● EXERCISE REQUIREMENTS: Set down every entry again exactly as it stands below.

Stored items:
=-=-=
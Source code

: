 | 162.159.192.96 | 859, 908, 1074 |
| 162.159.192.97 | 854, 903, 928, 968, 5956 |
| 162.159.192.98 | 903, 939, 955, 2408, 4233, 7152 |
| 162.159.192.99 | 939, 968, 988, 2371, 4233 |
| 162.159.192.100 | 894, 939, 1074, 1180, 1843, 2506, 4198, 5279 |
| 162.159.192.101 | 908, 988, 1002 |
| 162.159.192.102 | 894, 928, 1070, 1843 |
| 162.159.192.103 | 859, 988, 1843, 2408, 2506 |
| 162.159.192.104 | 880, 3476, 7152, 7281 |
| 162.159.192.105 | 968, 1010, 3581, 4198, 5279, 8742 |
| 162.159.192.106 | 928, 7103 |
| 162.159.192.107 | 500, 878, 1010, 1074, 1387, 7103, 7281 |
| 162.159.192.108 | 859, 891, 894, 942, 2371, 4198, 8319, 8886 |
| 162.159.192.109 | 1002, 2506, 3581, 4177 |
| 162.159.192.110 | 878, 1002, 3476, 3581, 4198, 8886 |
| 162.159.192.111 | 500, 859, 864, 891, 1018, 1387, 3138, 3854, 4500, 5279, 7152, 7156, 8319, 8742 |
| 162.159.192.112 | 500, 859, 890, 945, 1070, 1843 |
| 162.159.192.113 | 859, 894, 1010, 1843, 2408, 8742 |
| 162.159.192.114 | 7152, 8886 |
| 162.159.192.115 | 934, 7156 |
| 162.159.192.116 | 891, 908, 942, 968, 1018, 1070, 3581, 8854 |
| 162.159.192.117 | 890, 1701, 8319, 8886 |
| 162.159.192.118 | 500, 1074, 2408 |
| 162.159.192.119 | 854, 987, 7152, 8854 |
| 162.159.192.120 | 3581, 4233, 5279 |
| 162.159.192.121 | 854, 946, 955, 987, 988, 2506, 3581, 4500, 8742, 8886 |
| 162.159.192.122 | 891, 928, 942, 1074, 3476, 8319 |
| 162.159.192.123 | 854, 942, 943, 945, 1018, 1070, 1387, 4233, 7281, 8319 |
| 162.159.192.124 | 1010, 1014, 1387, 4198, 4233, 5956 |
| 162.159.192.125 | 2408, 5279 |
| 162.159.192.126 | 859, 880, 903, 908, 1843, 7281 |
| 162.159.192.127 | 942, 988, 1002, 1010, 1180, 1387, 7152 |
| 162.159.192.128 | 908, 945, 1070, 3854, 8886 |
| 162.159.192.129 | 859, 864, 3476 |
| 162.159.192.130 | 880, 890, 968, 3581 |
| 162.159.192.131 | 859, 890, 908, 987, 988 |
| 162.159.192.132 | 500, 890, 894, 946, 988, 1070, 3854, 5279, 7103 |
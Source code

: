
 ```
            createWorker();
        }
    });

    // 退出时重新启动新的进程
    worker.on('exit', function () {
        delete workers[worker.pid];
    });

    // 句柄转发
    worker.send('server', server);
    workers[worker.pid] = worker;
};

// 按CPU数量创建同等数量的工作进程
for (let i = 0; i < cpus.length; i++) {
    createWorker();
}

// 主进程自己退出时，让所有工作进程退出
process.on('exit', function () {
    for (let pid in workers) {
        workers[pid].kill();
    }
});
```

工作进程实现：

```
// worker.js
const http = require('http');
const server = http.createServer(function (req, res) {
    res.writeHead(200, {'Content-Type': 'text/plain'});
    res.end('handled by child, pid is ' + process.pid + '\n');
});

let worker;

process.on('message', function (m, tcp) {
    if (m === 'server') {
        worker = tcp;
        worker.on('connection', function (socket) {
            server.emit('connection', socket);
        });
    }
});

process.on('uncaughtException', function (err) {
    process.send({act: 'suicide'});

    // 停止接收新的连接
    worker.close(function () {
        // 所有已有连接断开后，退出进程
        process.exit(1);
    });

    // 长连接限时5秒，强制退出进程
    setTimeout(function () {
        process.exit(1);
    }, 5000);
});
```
=-=-=
● ANSWER FOR THE TASK:
Source code

: | 162.159.192.96 | 859, 908, 1074 |
| 162.159.192.97 | 854, 903, 928, 968, 5956 |
| 162.159.192.98 | 903, 939, 955, 2408, 4233, 7152 |
| 162.159.192.99 | 939, 968, 988, 2371, 4233 |
| 162.159.192.100 | 894, 939, 1074, 1180, 1843, 2506, 4198, 5279 |
| 162.159.192.101 | 908, 988, 1002 |
| 162.159.192.102 | 894, 928, 1070, 1843 |
| 162.159.192.103 | 859, 988, 1843, 2408, 2506 |
| 162.159.192.104 | 880, 3476, 7152, 7281 |
| 162.159.192.105 | 968, 1010, 3581, 4198, 5279, 8742 |
| 162.159.192.106 | 928, 7103 |
| 162.159.192.107 | 500, 878, 1010, 1074, 1387, 7103, 7281 |
| 162.159.192.108 | 859, 891, 894, 942, 2371, 4198, 8319, 8886 |
| 162.159.192.109 | 1002, 2506, 3581, 4177 |
| 162.159.192.110 | 878, 1002, 3476, 3581, 4198, 8886 |
| 162.159.192.111 | 500, 859, 864, 891, 1018, 1387, 3138, 3854, 4500, 5279, 7152, 7156, 8319, 8742 |
| 162.159.192.112 | 500, 859, 890, 945, 1070, 1843 |
| 162.159.192.113 | 859, 894, 1010, 1843, 2408, 8742 |
| 162.159.192.114 | 7152, 8886 |
| 162.159.192.115 | 934, 7156 |
| 162.159.192.116 | 891, 908, 942, 968, 1018, 1070, 3581, 8854 |
| 162.159.192.117 | 890, 1701, 8319, 8886 |
| 162.159.192.118 | 500, 1074, 2408 |
| 162.159.192.119 | 854, 987, 7152, 8854 |
| 162.159.192.120 | 3581, 4233, 5279 |
| 162.159.192.121 | 854, 946, 955, 987, 988, 2506, 3581, 4500, 8742, 8886 |
| 162.159.192.122 | 891, 928, 942, 1074, 3476, 8319 |
| 162.159.192.123 | 854, 942, 943, 945, 1018, 1070, 1387, 4233, 7281, 8319 |
| 162.159.192.124 | 1010, 1014, 1387, 4198, 4233, 5956 |
| 162.159.192.125 | 2408, 5279 |
| 162.159.192.126 | 859, 880, 903, 908, 1843, 7281 |
| 162.159.192.127 | 942, 988, 1002, 1010, 1180, 1387, 7152 |
| 162.159.192.128 | 908, 945, 1070, 3854, 8886 |
| 162.159.192.129 | 859, 864, 3476 |
| 162.159.192.130 | 880, 890, 968, 3581 |
| 162.159.192.131 | 859, 890, 908, 987, 988 |
| 162.159.192.132 | 500, 890, 894, 946, 988, 1070, 3854, 5279, 7103 |
Source code

:
 ```
            createWorker();
        }
    });

    // 退出时重新启动新的进程
    worker.on('exit', function () {
        delete workers[worker.pid];
    });

    // 句柄转发
    worker.send('server', server);
    workers[worker.pid] = worker;
};

// 按CPU数量创建同等数量的工作进程
for (let i = 0; i < cpus.length; i++) {
    createWorker();
}

// 主进程自己退出时，让所有工作进程退出
process.on('exit', function () {
    for (let pid in workers) {
        workers[pid].kill();
    }
});
```

工作进程实现：

```
// worker.js
const http = require('http');
const server = http.createServer(function (req, res) {
    res.writeHead(200, {'Content-Type': 'text/plain'});
    res.end('handled by child, pid is ' + process.pid + '\n');
});

let worker;

process.on('message', function (m, tcp) {
    if (m === 'server') {
        worker = tcp;
        worker.on('connection', function (socket) {
            server.emit('connection', socket);
        });
    }
});

process.on('uncaughtException', function (err) {
    process.send({act: 'suicide'});

    // 停止接收新的连接
    worker.close(function () {
        // 所有已有连接断开后，退出进程
        process.exit(1);
    });

    // 长连接限时5秒，强制退出进程
    setTimeout(function () {
        process.exit(1);
    }, 5000);
});
```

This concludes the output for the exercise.